James Menzies, Chief Executive Officer said in a written statement, the company was signed a binding conditional agreement with West Natuna Exploration. Under the agreement, Coro Energy will pay a cash and shares consideration of US$4.8 million and contribute $10.5 million toward the 2019 drilling campaign, in order to earn a 15 percent stake in the Duyung PSC. The values representing an effective acquisition price of $0.34 per MMBtu.
Menzies commented: “Mako is a high quality asset with a great address: a large undeveloped resource in a prolific basin and close to existing infrastructure with capacity, providing access to a hungry market in Singapore.

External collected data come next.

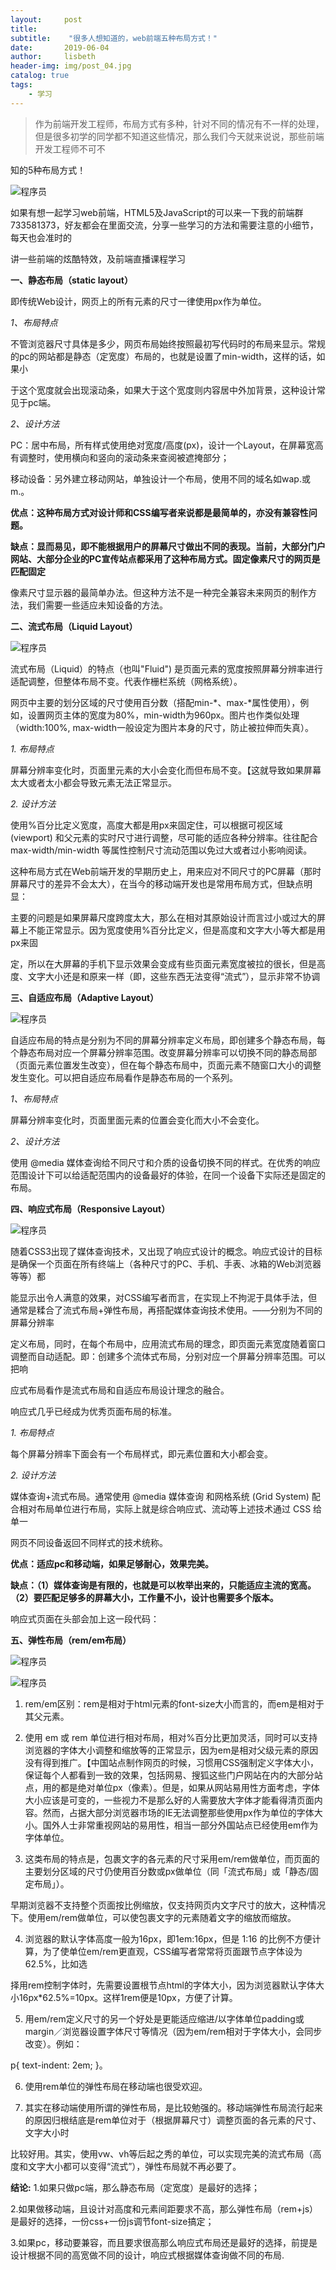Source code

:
 ```yaml
---
layout:     post
title:      
subtitle:    "很多人想知道的，web前端五种布局方式！"
date:       2019-06-04
author:     lisbeth
header-img: img/post_04.jpg
catalog: true
tags:
    - 学习
---
```

 >作为前端开发工程师，布局方式有多种，针对不同的情况有不一样的处理，但是很多初学的同学都不知道这些情况，那么我们今天就来说说，那些前端开发工程师不可不

知的5种布局方式！

![程序员](https://github.com/lisbeth0720/lisbeth0720.github.io/blob/master/img/2019-06-04-01.jfif)


如果有想一起学习web前端，HTML5及JavaScript的可以来一下我的前端群733581373，好友都会在里面交流，分享一些学习的方法和需要注意的小细节，每天也会准时的

讲一些前端的炫酷特效，及前端直播课程学习

**一、静态布局（static layout）**

即传统Web设计，网页上的所有元素的尺寸一律使用px作为单位。

*1、布局特点*

不管浏览器尺寸具体是多少，网页布局始终按照最初写代码时的布局来显示。常规的pc的网站都是静态（定宽度）布局的，也就是设置了min-width，这样的话，如果小

于这个宽度就会出现滚动条，如果大于这个宽度则内容居中外加背景，这种设计常见于pc端。

*2、设计方法*

PC：居中布局，所有样式使用绝对宽度/高度(px)，设计一个Layout，在屏幕宽高有调整时，使用横向和竖向的滚动条来查阅被遮掩部分；

移动设备：另外建立移动网站，单独设计一个布局，使用不同的域名如wap.或m.。

**优点：这种布局方式对设计师和CSS编写者来说都是最简单的，亦没有兼容性问题。**

**缺点：显而易见，即不能根据用户的屏幕尺寸做出不同的表现。当前，大部分门户网站、大部分企业的PC宣传站点都采用了这种布局方式。固定像素尺寸的网页是匹配固定**

像素尺寸显示器的最简单办法。但这种方法不是一种完全兼容未来网页的制作方法，我们需要一些适应未知设备的方法。

**二、流式布局（Liquid Layout）**


![程序员](https://github.com/lisbeth0720/lisbeth0720.github.io/blob/master/img/2019-06-04-02.jfif)


流式布局（Liquid）的特点（也叫"Fluid") 是页面元素的宽度按照屏幕分辨率进行适配调整，但整体布局不变。代表作栅栏系统（网格系统）。

网页中主要的划分区域的尺寸使用百分数（搭配min-*、max-*属性使用），例如，设置网页主体的宽度为80%，min-width为960px。图片也作类似处理（width:100%, 
max-width一般设定为图片本身的尺寸，防止被拉伸而失真）。

*1. 布局特点*

屏幕分辨率变化时，页面里元素的大小会变化而但布局不变。【这就导致如果屏幕太大或者太小都会导致元素无法正常显示。

*2. 设计方法*

使用%百分比定义宽度，高度大都是用px来固定住，可以根据可视区域 (viewport) 和父元素的实时尺寸进行调整，尽可能的适应各种分辨率。往往配合
max-width/min-width 等属性控制尺寸流动范围以免过大或者过小影响阅读。

这种布局方式在Web前端开发的早期历史上，用来应对不同尺寸的PC屏幕（那时屏幕尺寸的差异不会太大），在当今的移动端开发也是常用布局方式，但缺点明显：

主要的问题是如果屏幕尺度跨度太大，那么在相对其原始设计而言过小或过大的屏幕上不能正常显示。因为宽度使用%百分比定义，但是高度和文字大小等大都是用px来固

定，所以在大屏幕的手机下显示效果会变成有些页面元素宽度被拉的很长，但是高度、文字大小还是和原来一样（即，这些东西无法变得“流式”），显示非常不协调

**三、自适应布局（Adaptive Layout）**


![程序员](https://github.com/lisbeth0720/lisbeth0720.github.io/blob/master/img/2019-06-04-03.jfif)


自适应布局的特点是分别为不同的屏幕分辨率定义布局，即创建多个静态布局，每个静态布局对应一个屏幕分辨率范围。改变屏幕分辨率可以切换不同的静态局部（页面元素位置发生改变），但在每个静态布局中，页面元素不随窗口大小的调整发生变化。可以把自适应布局看作是静态布局的一个系列。

*1、布局特点*

屏幕分辨率变化时，页面里面元素的位置会变化而大小不会变化。

*2、设计方法*

使用 @media 媒体查询给不同尺寸和介质的设备切换不同的样式。在优秀的响应范围设计下可以给适配范围内的设备最好的体验，在同一个设备下实际还是固定的布局。

**四、响应式布局（Responsive Layout）**


![程序员](https://github.com/lisbeth0720/lisbeth0720.github.io/blob/master/img/2019-06-04-04.jfif)

随着CSS3出现了媒体查询技术，又出现了响应式设计的概念。响应式设计的目标是确保一个页面在所有终端上（各种尺寸的PC、手机、手表、冰箱的Web浏览器等等）都

能显示出令人满意的效果，对CSS编写者而言，在实现上不拘泥于具体手法，但通常是糅合了流式布局+弹性布局，再搭配媒体查询技术使用。——分别为不同的屏幕分辨率

定义布局，同时，在每个布局中，应用流式布局的理念，即页面元素宽度随着窗口调整而自动适配。即：创建多个流体式布局，分别对应一个屏幕分辨率范围。可以把响

应式布局看作是流式布局和自适应布局设计理念的融合。

响应式几乎已经成为优秀页面布局的标准。

*1. 布局特点*

每个屏幕分辨率下面会有一个布局样式，即元素位置和大小都会变。

*2. 设计方法*

媒体查询+流式布局。通常使用 @media 媒体查询 和网格系统 (Grid System) 配合相对布局单位进行布局，实际上就是综合响应式、流动等上述技术通过 CSS 给单一

网页不同设备返回不同样式的技术统称。

**优点：适应pc和移动端，如果足够耐心，效果完美。**

**缺点：（1）媒体查询是有限的，也就是可以枚举出来的，只能适应主流的宽高。（2）要匹配足够多的屏幕大小，工作量不小，设计也需要多个版本。**

响应式页面在头部会加上这一段代码：

<meta name="applicable-device" content="pc,mobile"><meta http-equiv="Cache-Control" content="no-transform ">

**五、弹性布局（rem/em布局）**


![程序员](https://github.com/lisbeth0720/lisbeth0720.github.io/blob/master/img/2019-06-04-05.jfif)

![程序员](https://github.com/lisbeth0720/lisbeth0720.github.io/blob/master/img/2019-06-04-06.jfif)


1. rem/em区别：rem是相对于html元素的font-size大小而言的，而em是相对于其父元素。

2. 使用 em 或 rem 单位进行相对布局，相对%百分比更加灵活，同时可以支持浏览器的字体大小调整和缩放等的正常显示，因为em是相对父级元素的原因没有得到推广。【中国站点制作网页的时候，习惯用CSS强制定义字体大小，保证每个人都看到一致的效果，包括网易、搜狐这些门户网站在内的大部分站点，用的都是绝对单位px（像素）。但是，如果从网站易用性方面考虑，字体大小应该是可变的，一些视力不是那么好的人需要放大字体才能看得清页面内容。然而，占据大部分浏览器市场的IE无法调整那些使用px作为单位的字体大小。国外人士非常重视网站的易用性，相当一部分外国站点已经使用em作为字体单位。

3. 这类布局的特点是，包裹文字的各元素的尺寸采用em/rem做单位，而页面的主要划分区域的尺寸仍使用百分数或px做单位（同「流式布局」或「静态/固定布局」）。

早期浏览器不支持整个页面按比例缩放，仅支持网页内文字尺寸的放大，这种情况下。使用em/rem做单位，可以使包裹文字的元素随着文字的缩放而缩放。

4. 浏览器的默认字体高度一般为16px，即1em:16px，但是 1:16 的比例不方便计算，为了使单位em/rem更直观，CSS编写者常常将页面跟节点字体设为62.5%，比如选

择用rem控制字体时，先需要设置根节点html的字体大小，因为浏览器默认字体大小16px*62.5%=10px。这样1rem便是10px，方便了计算。

5. 用em/rem定义尺寸的另一个好处是更能适应缩进/以字体单位padding或margin／浏览器设置字体尺寸等情况（因为em/rem相对于字体大小，会同步改变）。例如：

p{ text-indent: 2em; }。

6. 使用rem单位的弹性布局在移动端也很受欢迎。

7. 其实在移动端使用所谓的弹性布局，是比较勉强的。移动端弹性布局流行起来的原因归根结底是rem单位对于（根据屏幕尺寸）调整页面的各元素的尺寸、文字大小时

比较好用。其实，使用vw、vh等后起之秀的单位，可以实现完美的流式布局（高度和文字大小都可以变得“流式”），弹性布局就不再必要了。

**结论:**
1.如果只做pc端，那么静态布局（定宽度）是最好的选择；

2.如果做移动端，且设计对高度和元素间距要求不高，那么弹性布局（rem+js）是最好的选择，一份css+一份js调节font-size搞定；

3.如果pc，移动要兼容，而且要求很高那么响应式布局还是最好的选择，前提是设计根据不同的高宽做不同的设计，响应式根据媒体查询做不同的布局.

This is very significant, high value, low risk step out exploration located above and beneath the field itself.”
He added, the field development plan has been submitted to the Indonesian authorities for approval. The field is located close to the West Natuna Transportation System offering the potential to sell gas into the Singapore market, where a Heads Of Agreement has been recently signed with a gas buyer. Favorable gas pricing in the developed Singapore market, with piped gas competing with LNG import.
Coro Energy has today paid a total of $2.95 million in cash (comprised of $1.75 million of the West Natuna Exploration cash consideration and $1.2 million of drilling campaign contribution), which shall be treated as a break fee in the event the company fails to complete.
To finance the acquisition planned, Coro Energy’ cornerstone investors will subscribe a €22.5 million Eurobond issue. Details on the terms of the Eurobond and the subscription and underwriting commitments have been announced separately.
Menzies explained, a drilling campaign is being planned for 2019 and a test of the Tambak prospect is to be a part of the programme.
Following on from Coro Energy’ entry into the Bulu gas field earlier this year, the company’ next step is directly in-line with its strategy of building a Southeast Asian portfolio of fields with associated exploration upside. The energy producer intends to further build on these positions in the East Java and West Natuna basins and to continue to seek out these value accretive deals.
Previously, In 2018, a London listed company has acquired a 42.5 percent stake in the Lengo gas field offshore in East Java for around $12 million. This the first acquisition by the United Kingdom’ based company in Indonesia .
The gas block is in the shallow water Bulu PSC which contains the Lengo gas field. Coro said, the field development plan has been approved by the Indonesian authorities. The company targeting the Tuban industrial complex in East Java as the gas buyer for Lengo gas field. Its predicted the project will need costs $100 million.
Coro is stepping in to a deal that was originally agreed between New Zealand’ AWE (Satria) NZ Ltd, a subsidiary of AWE Limited and HyOil (Bulu) Pte. Ltd, a subsidiary of HyOil Pte. Ltd based in Singapore.
Under these agreements, Coro will pay HyOil up to $4 million in Coro shares and will pay AWE a total of approximately $8 million in cash to cover the purchase price, cost reimbursement and other working capital adjustments.
As a result of these transactions, Coro will become a direct 42.5 percent holder of the Bulu PSC. The remaining 57.5 percent participating interest in the Bulu PSC is held between sole operator Kris Energy 42.5 percent and two local partners, Satria Energindo 10 percent and Satria Wijaya Kusuma 5 percent.
The Bulu PSC has a term of 30 years and is due to expire in October 2033. The PSC is located in water depths of approximately 60 meters. The Lengo gas field was discovered in 2008 by the Lengo-1 well which tested at a rate of 12.9 MMscfd and successfully appraised in 2013 located in Lengo-2 well which flow tested at over 21.2 MMscfd. A plan of development was submitted and approved in November 2014.